Refinement of the cluster analysis technique that usually requires a modest increase in the calculations is represented by the assignment to each environmental variable of a weight proportional to its importance in the factorial regression model, as suggested (in a slightly different context, i.e. modelling of site mean yield) by Brown et al. (1983). The weight is proportional to the partial regression SS of each environmental variable in the selected factorial regression model. The SS value may be calculated as the difference in SS between the regression model with the considered covariate and the regression model without it (all other significant covariates being included). The assessment requires: no additional multiple regression analysis for a two-covariate selected model; one additional multiple regression analysis (excluding the best single covariate) for a three-covariate selected model; etc. For the application of weights, the standardization of each variable to a standard deviation value proportional to its weight is recommended. For example:
considering three covariates V1, V2 and V3 with, respectively:
- partial regression SS of 50, 30 and 20
- estimated standard deviation of s1, s2 and s3
and assigning a unity weight to the least important variable:
- the respective weights are 2.5, 1.5 and 1; and
- the standardization for a given site j is obtained by the variable
transformations:
V'j1 = Vj1 2.5/s1
V'j2 = Vj2 1.5/s2
V'j3 = Vj3/s3
For factorial regression models including only one covariate, the estimation of the main crossover point for genotype nominal yields modelled as a function of the covariate value can provide an alternative criterion for the preliminary definition of two subregions for breeding based on the test locations. Extending Singh et al. (1999)'s approach to factorial regression - as was done for AMMI modelling - nominal yields as expressed in Figure 5.1 (B) can be submitted to a double change of origin, whereby the zero value for the abscissa and the ordinate axes coincides with the lowest site mean value of the covariate and the grand mean, respectively. The slope of the genotype i as a function of the covariate V1 is coincident with that expressed by the bi1 value in formula [5.7]. The main crossover point expressed in the same covariate units as in the graph can be estimated as:
Xco = ( - Σ ai βi / Σ βi2) + V11
[5.8]
where V11 is the lowest site value for the covariate; ai = (Ni1 - m) is the intercept value for the genotype i in the current formulation (which is different from αi in formula [5.7]); and Ni1 is the nominal yield of the genotype at the value V11 of the covariate.
In Figure 5.1 (B), Xco = 251 mm (calculated over 9 cultivars included in the study). The crossover point can also be used for assigning new locations to subregions, depending on the site mean value of the covariate.
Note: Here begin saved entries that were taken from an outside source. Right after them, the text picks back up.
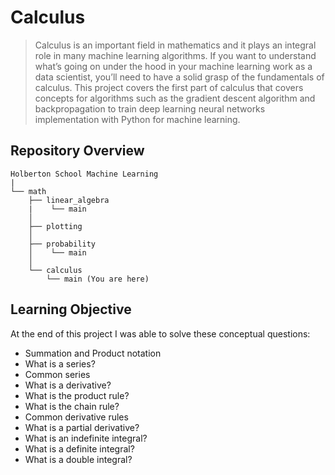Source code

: # Calculus

> Calculus is an important field in mathematics and it plays an integral role in many machine learning algorithms. If you want to understand what’s going on under the hood in your machine learning work as a data scientist, you’ll need to have a solid grasp of the fundamentals of calculus. This project covers the first part of calculus that covers concepts for algorithms such as the gradient descent algorithm and backpropagation to train deep learning neural networks implementation with Python for machine learning.

## Repository Overview
```
Holberton School Machine Learning
|
└── math
    ├── linear_algebra
    |    └── main
    │
    ├── plotting
    │
    ├── probability
    │    └── main
    │
    └── calculus
        └── main (You are here)
```

## Learning Objective
At the end of this project I was able to solve these conceptual questions:

* Summation and Product notation
* What is a series?
* Common series
* What is a derivative?
* What is the product rule?
* What is the chain rule?
* Common derivative rules
* What is a partial derivative?
* What is an indefinite integral?
* What is a definite integral?
* What is a double integral?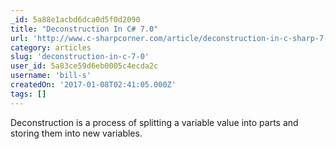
 ```yaml
---
_id: 5a88e1acbd6dca0d5f0d2090
title: "Deconstruction In C# 7.0"
url: 'http://www.c-sharpcorner.com/article/deconstruction-in-c-sharp-7-0/'
category: articles
slug: 'deconstruction-in-c-7-0'
user_id: 5a83ce59d6eb0005c4ecda2c
username: 'bill-s'
createdOn: '2017-01-08T02:41:05.000Z'
tags: []
---
```


Deconstruction is a process of splitting a variable value into parts and storing them into new variables. 
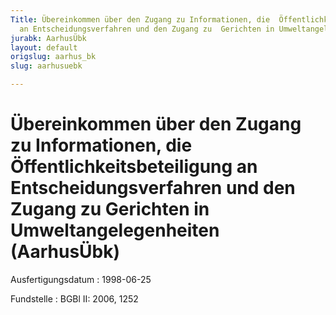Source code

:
 ```yaml
---
Title: Übereinkommen über den Zugang zu Informationen, die  Öffentlichkeitsbeteiligung
  an Entscheidungsverfahren und den Zugang zu  Gerichten in Umweltangelegenheiten
jurabk: AarhusÜbk
layout: default
origslug: aarhus_bk
slug: aarhusuebk

---
```


# Übereinkommen über den Zugang zu Informationen, die  Öffentlichkeitsbeteiligung an Entscheidungsverfahren und den Zugang zu  Gerichten in Umweltangelegenheiten (AarhusÜbk)

Ausfertigungsdatum
:   1998-06-25

Fundstelle
:   BGBl II: 2006, 1252

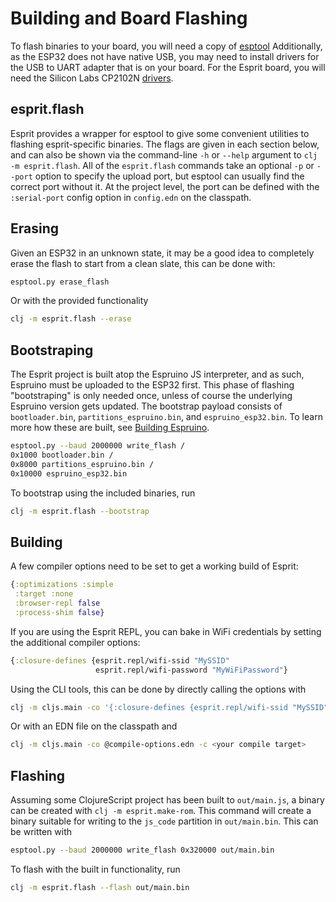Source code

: # Building and Board Flashing

To flash binaries to your board, you will need a copy of [esptool][1]
Additionally, as the ESP32 does not have native USB, you may need to install drivers for the USB to UART adapter that is on your board. For the Esprit board, you will need the Silicon Labs CP2102N [drivers][2].

## esprit.flash
Esprit provides a wrapper for esptool to give some convenient utilities to flashing esprit-specific binaries. The flags are given in each section below, and can also be shown via the command-line `-h` or `--help` argument to `clj -m esprit.flash`. All of the `esprit.flash` commands take an optional `-p` or `--port` option to specify the upload port, but esptool can usually find the correct port without it. At the project level, the port can be defined with the `:serial-port` config option in `config.edn` on the classpath.

## Erasing
Given an ESP32 in an unknown state, it may be a good idea to completely erase the flash to start from a clean slate, this can be done with:
```bash
esptool.py erase_flash
```
Or with the provided functionality
```bash
clj -m esprit.flash --erase
```

## Bootstraping
The Esprit project is built atop the Espruino JS interpreter, and as such, Espruino must be uploaded to the ESP32 first. This phase of flashing "bootstraping" is only needed once, unless of course the underlying Espruino version gets updated. The bootstrap payload consists of `bootloader.bin`, `partitions_espruino.bin`, and `espruino_esp32.bin`.
To learn more how these are built, see [Building Espruino][3].

```bash
esptool.py --baud 2000000 write_flash /
0x1000 bootloader.bin /
0x8000 partitions_espruino.bin /
0x10000 espruino_esp32.bin
```
To bootstrap using the included binaries, run
```bash
clj -m esprit.flash --bootstrap
```

## Building
A few compiler options need to be set to get a working build of Esprit:
```clojure
{:optimizations :simple 
 :target :none 
 :browser-repl false 
 :process-shim false}
```
If you are using the Esprit REPL, you can bake in WiFi credentials by setting the additional compiler options:
```clojure
{:closure-defines {esprit.repl/wifi-ssid "MySSID"
                   esprit.repl/wifi-password "MyWiFiPassword"}
```
Using the CLI tools, this can be done by directly calling the options with
```bash
clj -m cljs.main -co '{:closure-defines {esprit.repl/wifi-ssid "MySSID" esprit.repl/wifi-password "MyWiFiPassword"} :optimizations :simple :target :none :browser-repl false :process-shim false}' -c <your compile target>
```
Or with an EDN file on the classpath and
```bash
clj -m cljs.main -co @compile-options.edn -c <your compile target>
```

## Flashing
Assuming some ClojureScript project has been built to `out/main.js`, a binary can be created with `clj -m esprit.make-rom`. This command will create a binary suitable for writing to the `js_code` partition in `out/main.bin`. This can be written with
```bash
esptool.py --baud 2000000 write_flash 0x320000 out/main.bin
```
To flash with the built in functionality, run
```bash
clj -m esprit.flash --flash out/main.bin
```

[1]:	https://github.com/espressif/esptool
[2]:	https://www.silabs.com/products/development-tools/software/usb-to-uart-bridge-vcp-drivers
[3]:	https://cljdoc.org/d/esprit/esprit/CURRENT/doc/building-espruino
Concluding remarks and comparison of models
Sometimes, just one or two environmental covariates can explain a remarkable portion of GL interaction variation (Saeed and Francis, 1984; Biarnès-Dumoulin et al., 1996; Giauffret et al., 2000; see also case study in Chapter 8). However, careful selection of environmental variables, on the basis of common sense and their putative importance on adaptation patterns, is recommended prior to analysis - in order to both limit the calculation process and avoid the risk of multicollinearity problems. Such problems may occur when several highly correlated variables are considered simultaneously. Multicollinearity, which may lead to dangerously unstable predictions, may be eliminated by adopting a partial least squares regression model (Talbot and Wheelwright, 1989; Vargas et al., 1998). Vargas et al. (1999) report agreement between the results of this technique and those of factorial regression for a data set including a very large number of environmental variables; this suggests, however, that multicollinearity may be a minor problem in a wide range of situations. On the other hand, a reduction in the dimensions for the factorial regression model sought via the reduced rank factorial regression approach may sometimes prove unfeasible (van Eeuwijk, 1992). Although more complex, both these alternative regression techniques offer the additional advantage of a highly informative graphical output (Aastveit and Martens, 1986; van Eeuwijk, 1992).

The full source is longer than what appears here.